I have this issue where regardless of what value I send in a query, I don't get any results past the fifth character searched.
Example:
- {"match": {"name": "benjami"}} - Will return no results
- {"match": {"name": "benja"}} - Return results with name Benja...
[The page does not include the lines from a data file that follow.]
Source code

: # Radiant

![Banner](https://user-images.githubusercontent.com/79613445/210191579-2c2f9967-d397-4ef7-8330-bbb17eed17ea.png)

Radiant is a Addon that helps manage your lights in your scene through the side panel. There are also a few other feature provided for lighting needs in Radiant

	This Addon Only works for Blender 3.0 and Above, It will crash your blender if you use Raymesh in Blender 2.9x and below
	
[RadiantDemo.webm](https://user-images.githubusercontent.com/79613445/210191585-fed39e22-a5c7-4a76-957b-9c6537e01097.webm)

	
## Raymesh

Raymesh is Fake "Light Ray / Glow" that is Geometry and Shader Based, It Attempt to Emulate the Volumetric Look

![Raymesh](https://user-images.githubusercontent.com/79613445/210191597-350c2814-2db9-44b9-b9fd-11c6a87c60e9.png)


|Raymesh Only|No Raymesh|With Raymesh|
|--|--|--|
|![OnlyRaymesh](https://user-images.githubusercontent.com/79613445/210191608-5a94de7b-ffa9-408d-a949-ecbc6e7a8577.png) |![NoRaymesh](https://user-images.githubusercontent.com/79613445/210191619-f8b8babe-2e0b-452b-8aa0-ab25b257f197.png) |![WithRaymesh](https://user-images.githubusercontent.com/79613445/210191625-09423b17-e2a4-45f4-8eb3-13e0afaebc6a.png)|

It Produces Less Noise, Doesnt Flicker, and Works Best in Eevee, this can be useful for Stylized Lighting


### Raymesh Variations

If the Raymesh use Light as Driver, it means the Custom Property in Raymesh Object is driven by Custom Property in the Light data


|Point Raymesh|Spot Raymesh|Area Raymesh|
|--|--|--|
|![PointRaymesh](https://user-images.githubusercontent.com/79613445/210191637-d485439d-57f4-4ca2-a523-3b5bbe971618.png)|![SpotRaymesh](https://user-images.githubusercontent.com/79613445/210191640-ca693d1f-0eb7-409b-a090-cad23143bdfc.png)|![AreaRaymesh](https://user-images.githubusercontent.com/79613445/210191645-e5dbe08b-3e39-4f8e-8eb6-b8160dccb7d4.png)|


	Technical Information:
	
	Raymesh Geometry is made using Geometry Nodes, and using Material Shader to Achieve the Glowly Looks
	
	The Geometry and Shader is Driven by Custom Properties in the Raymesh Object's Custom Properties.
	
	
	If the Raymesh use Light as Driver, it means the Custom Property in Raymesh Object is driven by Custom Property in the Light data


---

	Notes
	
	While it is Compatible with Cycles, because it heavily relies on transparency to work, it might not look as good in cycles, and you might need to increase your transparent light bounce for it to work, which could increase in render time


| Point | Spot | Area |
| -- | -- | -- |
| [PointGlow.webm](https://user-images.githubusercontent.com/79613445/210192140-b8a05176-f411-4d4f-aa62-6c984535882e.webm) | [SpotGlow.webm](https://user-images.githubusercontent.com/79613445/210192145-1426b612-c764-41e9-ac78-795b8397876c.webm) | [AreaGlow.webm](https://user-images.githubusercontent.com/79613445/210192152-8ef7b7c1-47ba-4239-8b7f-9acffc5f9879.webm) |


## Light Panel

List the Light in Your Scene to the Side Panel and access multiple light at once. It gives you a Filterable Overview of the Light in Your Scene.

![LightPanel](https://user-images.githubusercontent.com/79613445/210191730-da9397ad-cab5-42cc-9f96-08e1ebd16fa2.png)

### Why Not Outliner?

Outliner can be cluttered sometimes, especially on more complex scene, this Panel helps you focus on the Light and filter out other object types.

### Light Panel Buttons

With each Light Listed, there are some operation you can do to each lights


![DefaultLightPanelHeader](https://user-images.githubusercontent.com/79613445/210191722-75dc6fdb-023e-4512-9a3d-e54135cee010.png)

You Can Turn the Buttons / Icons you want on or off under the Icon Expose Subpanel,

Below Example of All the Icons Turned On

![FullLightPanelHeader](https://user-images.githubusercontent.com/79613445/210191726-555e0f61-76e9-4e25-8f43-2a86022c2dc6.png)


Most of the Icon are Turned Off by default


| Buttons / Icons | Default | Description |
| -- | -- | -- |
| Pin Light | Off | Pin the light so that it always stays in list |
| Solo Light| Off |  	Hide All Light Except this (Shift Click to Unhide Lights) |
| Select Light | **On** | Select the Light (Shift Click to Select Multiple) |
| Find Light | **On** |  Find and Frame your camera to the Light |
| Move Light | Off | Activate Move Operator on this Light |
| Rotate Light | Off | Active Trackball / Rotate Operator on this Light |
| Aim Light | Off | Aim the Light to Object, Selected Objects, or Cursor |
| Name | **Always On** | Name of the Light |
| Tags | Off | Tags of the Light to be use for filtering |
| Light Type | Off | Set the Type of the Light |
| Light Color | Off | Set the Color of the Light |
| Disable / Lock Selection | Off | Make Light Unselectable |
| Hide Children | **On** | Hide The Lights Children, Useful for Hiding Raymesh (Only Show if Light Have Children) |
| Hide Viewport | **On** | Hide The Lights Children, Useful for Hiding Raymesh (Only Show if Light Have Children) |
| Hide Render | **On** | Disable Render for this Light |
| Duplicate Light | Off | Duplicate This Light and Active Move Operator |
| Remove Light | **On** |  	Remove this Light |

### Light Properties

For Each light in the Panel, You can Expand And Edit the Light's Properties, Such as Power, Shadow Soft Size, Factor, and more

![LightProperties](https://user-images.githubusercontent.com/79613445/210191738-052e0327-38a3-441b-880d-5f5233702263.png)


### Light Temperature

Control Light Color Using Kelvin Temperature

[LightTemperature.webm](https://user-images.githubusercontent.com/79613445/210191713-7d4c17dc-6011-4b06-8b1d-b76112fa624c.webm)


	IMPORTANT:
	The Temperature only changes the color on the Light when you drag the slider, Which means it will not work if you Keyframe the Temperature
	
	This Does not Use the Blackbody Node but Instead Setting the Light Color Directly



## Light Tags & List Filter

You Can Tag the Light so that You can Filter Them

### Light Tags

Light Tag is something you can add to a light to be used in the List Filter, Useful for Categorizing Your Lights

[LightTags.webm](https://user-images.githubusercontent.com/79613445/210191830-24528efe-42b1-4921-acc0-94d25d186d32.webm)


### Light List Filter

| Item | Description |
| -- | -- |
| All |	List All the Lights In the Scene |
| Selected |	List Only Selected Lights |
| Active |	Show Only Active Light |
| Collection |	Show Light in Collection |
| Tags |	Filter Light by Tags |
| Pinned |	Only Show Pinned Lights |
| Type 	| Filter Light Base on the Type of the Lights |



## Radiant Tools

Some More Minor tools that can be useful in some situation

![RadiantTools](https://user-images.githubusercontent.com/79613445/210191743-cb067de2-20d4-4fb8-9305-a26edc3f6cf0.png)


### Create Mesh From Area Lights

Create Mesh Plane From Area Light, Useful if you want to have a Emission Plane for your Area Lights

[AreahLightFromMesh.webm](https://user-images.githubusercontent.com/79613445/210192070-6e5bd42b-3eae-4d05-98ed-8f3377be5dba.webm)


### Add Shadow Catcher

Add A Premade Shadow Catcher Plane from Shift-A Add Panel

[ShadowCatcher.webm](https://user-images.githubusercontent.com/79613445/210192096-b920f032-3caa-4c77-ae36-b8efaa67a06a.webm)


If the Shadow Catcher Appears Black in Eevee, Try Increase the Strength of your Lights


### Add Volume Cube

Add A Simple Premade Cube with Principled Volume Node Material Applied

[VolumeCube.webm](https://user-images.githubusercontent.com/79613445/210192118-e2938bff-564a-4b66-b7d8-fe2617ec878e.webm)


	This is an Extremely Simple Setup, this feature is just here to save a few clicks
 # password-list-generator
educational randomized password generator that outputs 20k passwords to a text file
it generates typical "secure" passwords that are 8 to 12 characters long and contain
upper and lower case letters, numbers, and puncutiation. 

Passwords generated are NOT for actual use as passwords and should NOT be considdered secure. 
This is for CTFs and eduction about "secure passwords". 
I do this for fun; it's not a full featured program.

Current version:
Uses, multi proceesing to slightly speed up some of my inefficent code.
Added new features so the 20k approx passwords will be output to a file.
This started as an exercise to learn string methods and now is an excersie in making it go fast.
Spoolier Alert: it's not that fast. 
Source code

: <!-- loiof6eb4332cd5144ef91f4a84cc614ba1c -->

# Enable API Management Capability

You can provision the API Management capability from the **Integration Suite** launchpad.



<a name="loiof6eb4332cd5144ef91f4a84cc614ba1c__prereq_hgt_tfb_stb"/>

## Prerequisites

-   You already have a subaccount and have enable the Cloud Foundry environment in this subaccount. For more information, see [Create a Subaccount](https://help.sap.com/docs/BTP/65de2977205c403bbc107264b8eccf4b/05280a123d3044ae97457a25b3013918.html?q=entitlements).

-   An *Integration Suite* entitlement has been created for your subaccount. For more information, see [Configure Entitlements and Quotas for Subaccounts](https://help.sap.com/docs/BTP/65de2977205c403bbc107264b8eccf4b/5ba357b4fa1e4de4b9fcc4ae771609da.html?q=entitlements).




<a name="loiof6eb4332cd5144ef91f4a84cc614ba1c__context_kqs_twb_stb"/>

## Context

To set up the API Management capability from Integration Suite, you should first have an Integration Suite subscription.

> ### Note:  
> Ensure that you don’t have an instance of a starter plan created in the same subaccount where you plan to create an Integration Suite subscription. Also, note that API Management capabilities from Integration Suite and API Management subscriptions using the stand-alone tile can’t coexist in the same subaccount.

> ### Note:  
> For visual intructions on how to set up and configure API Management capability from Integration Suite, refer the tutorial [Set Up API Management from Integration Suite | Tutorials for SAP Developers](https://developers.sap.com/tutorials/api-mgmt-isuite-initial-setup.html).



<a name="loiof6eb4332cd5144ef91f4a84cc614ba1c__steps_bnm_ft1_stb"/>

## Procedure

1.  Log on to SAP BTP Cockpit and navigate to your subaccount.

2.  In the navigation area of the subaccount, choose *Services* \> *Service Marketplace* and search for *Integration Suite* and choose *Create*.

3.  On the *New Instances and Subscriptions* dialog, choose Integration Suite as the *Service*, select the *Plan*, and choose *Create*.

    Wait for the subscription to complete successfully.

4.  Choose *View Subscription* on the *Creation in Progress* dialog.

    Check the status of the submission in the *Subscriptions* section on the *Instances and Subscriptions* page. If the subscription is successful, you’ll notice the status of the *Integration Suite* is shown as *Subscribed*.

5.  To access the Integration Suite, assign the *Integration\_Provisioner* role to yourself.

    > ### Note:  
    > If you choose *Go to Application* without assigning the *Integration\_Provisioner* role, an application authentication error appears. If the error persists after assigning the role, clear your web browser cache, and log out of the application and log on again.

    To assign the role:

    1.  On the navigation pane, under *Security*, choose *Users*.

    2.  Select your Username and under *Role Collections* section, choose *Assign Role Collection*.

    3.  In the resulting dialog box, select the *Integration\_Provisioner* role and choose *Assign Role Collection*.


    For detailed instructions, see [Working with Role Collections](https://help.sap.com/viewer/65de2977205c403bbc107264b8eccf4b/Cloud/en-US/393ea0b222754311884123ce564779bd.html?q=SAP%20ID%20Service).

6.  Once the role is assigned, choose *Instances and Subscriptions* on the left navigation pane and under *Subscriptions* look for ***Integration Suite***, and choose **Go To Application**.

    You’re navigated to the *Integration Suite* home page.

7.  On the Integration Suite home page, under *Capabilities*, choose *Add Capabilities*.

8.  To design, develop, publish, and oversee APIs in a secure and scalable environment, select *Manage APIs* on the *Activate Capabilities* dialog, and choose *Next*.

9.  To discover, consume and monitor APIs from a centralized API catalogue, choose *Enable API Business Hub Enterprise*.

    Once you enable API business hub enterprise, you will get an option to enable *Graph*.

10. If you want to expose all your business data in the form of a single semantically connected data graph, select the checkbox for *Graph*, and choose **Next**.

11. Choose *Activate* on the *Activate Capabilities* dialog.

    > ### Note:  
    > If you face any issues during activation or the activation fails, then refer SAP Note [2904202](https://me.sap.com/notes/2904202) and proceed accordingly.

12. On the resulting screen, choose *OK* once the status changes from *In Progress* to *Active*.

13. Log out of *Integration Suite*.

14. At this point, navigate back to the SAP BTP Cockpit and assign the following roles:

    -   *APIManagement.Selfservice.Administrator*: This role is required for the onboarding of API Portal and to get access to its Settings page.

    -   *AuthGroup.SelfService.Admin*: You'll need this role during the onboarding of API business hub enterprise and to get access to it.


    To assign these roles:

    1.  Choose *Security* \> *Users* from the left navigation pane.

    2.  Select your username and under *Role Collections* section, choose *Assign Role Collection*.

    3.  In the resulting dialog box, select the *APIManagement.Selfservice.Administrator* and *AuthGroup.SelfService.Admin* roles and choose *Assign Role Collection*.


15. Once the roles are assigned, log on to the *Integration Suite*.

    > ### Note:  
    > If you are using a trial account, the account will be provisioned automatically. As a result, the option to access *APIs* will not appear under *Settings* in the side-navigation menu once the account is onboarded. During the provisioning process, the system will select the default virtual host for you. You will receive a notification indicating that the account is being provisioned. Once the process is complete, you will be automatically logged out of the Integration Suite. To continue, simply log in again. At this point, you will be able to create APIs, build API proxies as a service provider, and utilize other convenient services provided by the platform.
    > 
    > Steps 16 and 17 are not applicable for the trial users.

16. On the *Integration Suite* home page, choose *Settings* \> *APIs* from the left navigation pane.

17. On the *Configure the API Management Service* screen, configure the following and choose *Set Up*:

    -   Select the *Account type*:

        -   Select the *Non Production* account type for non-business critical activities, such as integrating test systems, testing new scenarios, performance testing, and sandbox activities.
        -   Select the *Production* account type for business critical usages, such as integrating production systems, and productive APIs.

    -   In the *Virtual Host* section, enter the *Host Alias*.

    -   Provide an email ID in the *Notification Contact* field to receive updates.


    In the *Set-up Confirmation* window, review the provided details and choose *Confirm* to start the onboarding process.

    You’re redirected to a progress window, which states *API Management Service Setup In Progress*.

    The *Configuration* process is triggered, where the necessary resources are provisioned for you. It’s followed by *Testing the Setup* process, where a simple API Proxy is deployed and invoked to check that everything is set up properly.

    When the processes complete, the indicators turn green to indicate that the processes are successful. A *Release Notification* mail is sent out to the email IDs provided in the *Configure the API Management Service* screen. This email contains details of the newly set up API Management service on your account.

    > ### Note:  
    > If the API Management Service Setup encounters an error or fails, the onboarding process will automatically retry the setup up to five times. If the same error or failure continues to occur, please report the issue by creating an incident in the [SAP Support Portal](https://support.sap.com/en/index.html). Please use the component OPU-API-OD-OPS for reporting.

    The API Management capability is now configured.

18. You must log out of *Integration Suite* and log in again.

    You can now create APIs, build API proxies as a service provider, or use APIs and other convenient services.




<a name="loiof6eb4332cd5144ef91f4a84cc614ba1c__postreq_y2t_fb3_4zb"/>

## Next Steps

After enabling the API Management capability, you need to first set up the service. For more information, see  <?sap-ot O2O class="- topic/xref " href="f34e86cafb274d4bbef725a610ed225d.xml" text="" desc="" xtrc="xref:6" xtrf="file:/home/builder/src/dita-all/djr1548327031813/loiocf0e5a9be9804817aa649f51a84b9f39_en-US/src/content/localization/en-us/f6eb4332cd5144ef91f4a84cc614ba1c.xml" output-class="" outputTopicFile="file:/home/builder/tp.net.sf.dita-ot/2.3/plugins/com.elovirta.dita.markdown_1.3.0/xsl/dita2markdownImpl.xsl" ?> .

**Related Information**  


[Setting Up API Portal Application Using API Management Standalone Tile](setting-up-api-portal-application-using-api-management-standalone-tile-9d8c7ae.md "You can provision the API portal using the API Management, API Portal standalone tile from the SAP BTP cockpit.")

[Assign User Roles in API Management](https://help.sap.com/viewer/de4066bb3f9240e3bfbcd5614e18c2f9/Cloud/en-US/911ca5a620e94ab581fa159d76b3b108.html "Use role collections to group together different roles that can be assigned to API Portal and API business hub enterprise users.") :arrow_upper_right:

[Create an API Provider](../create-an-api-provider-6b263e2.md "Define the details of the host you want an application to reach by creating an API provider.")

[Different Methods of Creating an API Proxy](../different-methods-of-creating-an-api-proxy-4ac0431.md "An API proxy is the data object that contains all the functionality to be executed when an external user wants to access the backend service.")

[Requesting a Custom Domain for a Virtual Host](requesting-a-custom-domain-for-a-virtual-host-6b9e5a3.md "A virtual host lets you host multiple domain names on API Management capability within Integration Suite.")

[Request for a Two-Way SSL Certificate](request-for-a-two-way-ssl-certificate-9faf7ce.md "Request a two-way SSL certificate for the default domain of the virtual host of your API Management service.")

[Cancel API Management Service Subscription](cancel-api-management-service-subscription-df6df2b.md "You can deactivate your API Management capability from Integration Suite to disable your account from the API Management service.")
- {"match": {"name": "benjamin"}} - Return results with name Benjamin
Index:
"name" : { "type": "string", "analyzer": "edge_ngram_analyzer" }
settings:
"analyzer": {
"edge_ngram_analyzer":{
"type": "custom", "tokenizer": "standard", "filter": ["lowercase","edge_ngram_filter"]}},
"filter": {
"edge_ngram_filter":{
"type": "edge_ngram", "min_gram": 1, "max_gram": 40}}
Using term vectors I have found that the field is indexed correctly. The issue lies somewhere with elastic search not searching my full query value. Does anyone have any idea why this happens? Thank you so much for helping out, I'm using elastic search version 5.6!
Index
"properties" : { "searchid": {"type": "string", "index": "not_analyzed"},
"otherId": {"type": "string", "analyzer": "edge_ngram_analyzer"},
"name": {"type": "string", "analyzer": "edge_ngram_analyzer"},
}
Settings
"settings": {
"number_of_replicas": 0,
"analysis": {
"filter": {"edge_ngram_filter": {"type": "edge_ngram", "min_gram": 2, "max_gram": 80}},
"analyzer": {
"edge_ngram_analyzer": {
"type": "custom",
"tokenizer": "my_tokenizer",
"filter": ["lowercase", "edge_ngram_filter"],
},
"short_edge_ngram_analyzer": {
"type": "custom",
"tokenizer": "standard",
"filter": ["lowercase", "edge_ngram_filter"],
},
"case_sensitive": {"type": "custom", "tokenizer": "whitespace", "filter": []}
},
"tokenizer": {
"my_tokenizer": {
"type": "edge_ngram",
"min_gram": 2,
"max_gram": 40,
"token_chars": [
"letter","digit"
]
}
},
},
},
Query
{'query':
{'function_score':
{'query':
{'bool': {'should': [{'multi_match': {'query': 'A162412350', 'fields': ['otherId']}}}]}},
'functions': [{'field_value_factor': {'field': 'positionOrActive', 'modifier': 'none', 'missing': '0', 'factor': '1.1'}}], 'score_mode': 'sum', 'boost_mode': 'sum'}}, 'size': 25}
Doc Results
[{u'otherId': u'A1624903499',
u'positionOrActive': 0,
'searchScore': 18.152431,
u'id': 35631,,
{u'otherId': u'A1624903783',
u'positionOrActive': 0,
'searchScore': 18.152431,
u'id': 35632,
{u'otherId': u'A1624904100',
u'positionOrActive': 0,
'searchScore': 18.152431,
u'id': 35633,]
settings
{
"issuersearch": {
"settings": {
"index": {
"refresh_interval": "1s",
"number_of_shards": "1",
"provided_name": "issuersearch",
"creation_date": "1602687790617",
"analysis": {
"filter": {
"edge_ngram_filter": {
"type": "edge_ngram",
"min_gram": "2",
"max_gram": "80"
}
},
"analyzer": {
"edge_ngram_analyzer": {
"filter": Array[2][
"lowercase",
"edge_ngram_filter"
],
"type": "custom",
"tokenizer": "my_tokenizer"
},
"short_edge_ngram_analyzer": {
"filter": Array[2][
"lowercase",
"edge_ngram_filter"
],
"type": "custom",
"tokenizer": "standard"
},
"case_sensitive": {
"type": "custom",
"tokenizer": "whitespace"
}
},
"tokenizer": {
"my_tokenizer": {
"token_chars": Array[2][
"letter",
"digit"
],
"min_gram": "2",
"type": "edge_ngram",
"max_gram": "40"
}
}
},
"number_of_replicas": "0",
"uuid": "dexqFx32RXy-AC3HHpfElA",
"version": {
"created": "5060599"
}
}
}
}
}
It might be happening due to
standard
tokenizer which split the tokens on whitespace, you need to provide the complete example(full-index mapping, sample docs, and actual results for your search query to confirm it).Also, hope you are not using any search_analyzer on your
name
field.